Feb 26, 2006
PS3 Woes and IBM’s Octopiler
Sony’s PS3 is supposed to be out this spring, but there seems to be several issues that may hold them back. Of course, Sony isn’t backing down from their date just yet…
First is cost. The financial people are saying that each box is going to cost over $800 at launch. OUCH!
Second seems to be the IBM Octopiler, better known as the software that is supposed to tame the beastly Cell Broadband Engine. See, most programs that run on the PC that you are reading this on, or even that run on gaming consoles are written in some kind of high level language (like C++, Java, etc.). This language is then turned into a program that you can execute by a “compiler”. In very simplistic terms, it turns the human readable source code language into the 0’s and 1’s (binaries) that your computer can read and understand.
Well, the Octopiler (multiple armed compiler…) is much more ambitious.

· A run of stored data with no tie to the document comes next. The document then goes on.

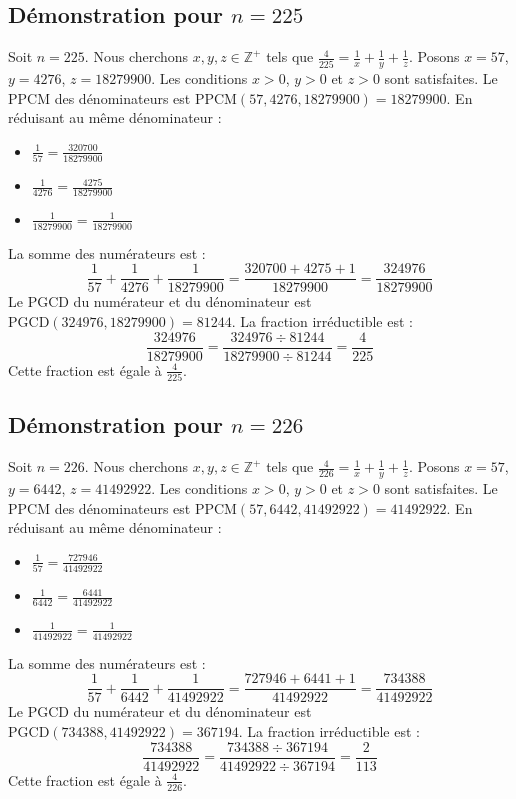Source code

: \documentclass[11pt,a4paper]{article}
\begin{document}
\subsection{Démonstration pour $n = 225$}
Soit $n = 225$. Nous cherchons $x, y, z \in \mathbb{Z}^{+}$ tels que $\frac{4}{225} = \frac{1}{x} + \frac{1}{y} + \frac{1}{z}$.
Posons $x = 57$, $y = 4276$, $z = 18279900$.
Les conditions $x > 0$, $y > 0$ et $z > 0$ sont satisfaites.
Le PPCM des dénominateurs est $\text{PPCM}(57, 4276, 18279900) = 18279900$.
En réduisant au même dénominateur :
\begin{itemize}
    \item $\frac{1}{57} = \frac{320700}{18279900}$
    \item $\frac{1}{4276} = \frac{4275}{18279900}$
    \item $\frac{1}{18279900} = \frac{1}{18279900}$
\end{itemize}
La somme des numérateurs est :
$$ \frac{1}{57} + \frac{1}{4276} + \frac{1}{18279900} = \frac{320700 + 4275 + 1}{18279900} = \frac{324976}{18279900} $$
Le PGCD du numérateur et du dénominateur est $\text{PGCD}(324976, 18279900) = 81244$.
La fraction irréductible est :
$$ \frac{324976}{18279900} = \frac{324976 \div 81244}{18279900 \div 81244} = \frac{4}{225} $$
Cette fraction est égale à $\frac{4}{225}$.

\subsection{Démonstration pour $n = 226$}
Soit $n = 226$. Nous cherchons $x, y, z \in \mathbb{Z}^{+}$ tels que $\frac{4}{226} = \frac{1}{x} + \frac{1}{y} + \frac{1}{z}$.
Posons $x = 57$, $y = 6442$, $z = 41492922$.
Les conditions $x > 0$, $y > 0$ et $z > 0$ sont satisfaites.
Le PPCM des dénominateurs est $\text{PPCM}(57, 6442, 41492922) = 41492922$.
En réduisant au même dénominateur :
\begin{itemize}
    \item $\frac{1}{57} = \frac{727946}{41492922}$
    \item $\frac{1}{6442} = \frac{6441}{41492922}$
    \item $\frac{1}{41492922} = \frac{1}{41492922}$
\end{itemize}
La somme des numérateurs est :
$$ \frac{1}{57} + \frac{1}{6442} + \frac{1}{41492922} = \frac{727946 + 6441 + 1}{41492922} = \frac{734388}{41492922} $$
Le PGCD du numérateur et du dénominateur est $\text{PGCD}(734388, 41492922) = 367194$.
La fraction irréductible est :
$$ \frac{734388}{41492922} = \frac{734388 \div 367194}{41492922 \div 367194} = \frac{2}{113} $$
Cette fraction est égale à $\frac{4}{226}$.
\end{document}
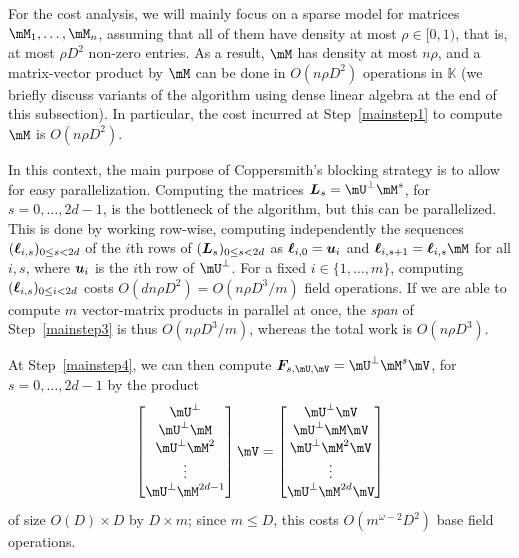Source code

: \documentclass[12pt]{article}
\newcommand{\mat}[1]{\bm{\MakeUppercase{#1}}} %
\newcommand{\row}[1]{\bm{\MakeLowercase{#1}}} %
\newcommand{\seqelt}[1]{\bm{F}_{#1}} %
\newcommand{\density}{\rho}
\def\K{\mathbb{K}}
\def\K {\ensuremath{\mathbb{K}}}
\begin{document}
For the cost analysis, we will mainly focus on a sparse model for
matrices $\mM_1,\dots,\mM_n$, assuming that all of them have density
at most $\density \in [0,1)$, that is, at most $\density D^2$ non-zero
  entries.  As a result, $\mM$ has density at most $n\density$, and a
  matrix-vector product by $\mM$ can be done in $O(n\density D^2)$
  operations in $\K$ (we briefly discuss variants of the algorithm
  using dense linear algebra at the end of this subsection). In
  particular, the cost incurred at Step~\ref{mainstep1} to compute
  $\mM$ is $O(n\density D^2)$.

In this context, the main purpose of Coppersmith's blocking strategy
is to allow for easy parallelization. Computing the matrices
$\mat{L}_s=\mU^{\perp}\mM^s$, for $s=0,\dots,2d-1$, is the bottleneck
of the algorithm, but this can be parallelized. This is done by
working row-wise, computing independently the sequences
$(\row{\ell}_{i,s})_{0 \le s < 2d}$ of the $i$th rows of
$(\mat{L}_s)_{0 \le s < 2d}$ as $\row{\ell}_{i,0}=\row{u}_i$ and
 $\row{\ell}_{i,s+1} = \row{\ell}_{i,s}
\mM$ for all $i,s$, where $\row{u}_i$ is the $i$th row of $\mU^\perp$.
For a fixed $i \in \{1,\dots,m\}$, computing $(\mat{\ell}_{i,s})_{0
  \le i < 2d}$ costs $O(dn \density D^2) = O(n\density D^3/m )$ field operations. If
we are able to compute $m$ vector-matrix products in parallel at once,
the {\em span} of Step~\ref{mainstep3} is thus $O(n\density D^3/m)$, whereas
the total work is $O(n\density D^3)$.

At Step~\ref{mainstep4}, we can then compute $\seqelt{s,\mU,\mV}=\mU^{\perp}\mM^s\mV$, for $s=0,\dots,2d-1$ by the
product
$$
\begin{bmatrix}
\mU^{\perp}\\
\mU^{\perp} \mM\\
\mU^{\perp} \mM^2\\
\vdots\\
\mU^{\perp} \mM^{2d-1}\\
\end{bmatrix} \mV
= 
\begin{bmatrix}
\mU^{\perp} \mV\\
\mU^{\perp} \mM \mV\\
\mU^{\perp} \mM^2 \mV\\
\vdots \\
\mU^{\perp} \mM^{2d} \mV\\
\end{bmatrix}
$$
of size $O(D) \times D$ by $D \times m$; since $m \le D$, this  costs $O(m^{\omega-2}D^2)$
base field operations.
\end{document}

Even its headline is complicated – “Supporting Single Instruction Multiple Data (SIMD) and Heterogeneous Parallelism Automatically!” Huh?
Well, for those of us who DON’T think in 0’s and 1’s – basically that means that the Octopiler is going to put out binaries that are already optimized for multiprocessor and massively multiprocessor systems.
What’s the wow factor? That just isn’t being done today.
And you say: “But I know that there are computers with 2 CPU’s in them, and they even have DualCore CPU’s now, with two processors on a single chip. There is nothing new in that…”
Oh, but there is. See, in today’s world, most of the heavy lifting of using multiple processors is left to the OS – a huge beefy chunk of code that needs to be BETWEEN the program you want to run and the multiple processors that will actually do the work. If an application is written to be multi-threaded (meaning it spawns off multiple little processes of data crunching), then the OS can hand off these multiple processing threads to multiple CPU’s. The program itself doesn’t think about multiple processors – it leaves that to the OS. And, people write multi-threaded code for many reasons – not just this benefit when running on a dual processor machine.
Well, the Octopiler is set to change all of that. It is intended to be the next level of compiler – one that can take a sequential program that’s written to a unified memory model, and output binaries that BY THEMSELVES make efficient use of beefy multiprocessing systems like Cell’s.
The closest analogy I can think of is this:
Task
Say you need 16 items, 2 each from 8 different stores. Your spouse has to follow your plan for a shopping trip and they have to be back home by 5pm with everything purchased.
Today’s Compiler
You are today’s normal compiler, the task is your source code, your spouse is the CPU and the goal is to have all 16 items in your house as quickly as possible.
So, as today’s compiler, you sit down and lookup all the addresses of the stores, map them out and come up with what you think is a logical plan of attack based on distances, etc. You factor in traffic patterns, pee breaks and lunch. You come up with an exact, optimized step by step process from point A through to Z. You hand the plan to your spouse and walk them out to the car. But, when you get outside, you find that there are actually 3 more people there to help your spouse achieve the results (spouse + 3 more = 4 processors).
Hmm.. Nuts. An agent for the other three people (the OS) takes your detailed A to Z one person plan and tears off individual pieces of it and hands each person 1 store to go to, directing them to come back to him when they are done to receive their next task. 1 person ends up going to 3 stores, 2 people go to 2 stores and the last person only went to 1 store.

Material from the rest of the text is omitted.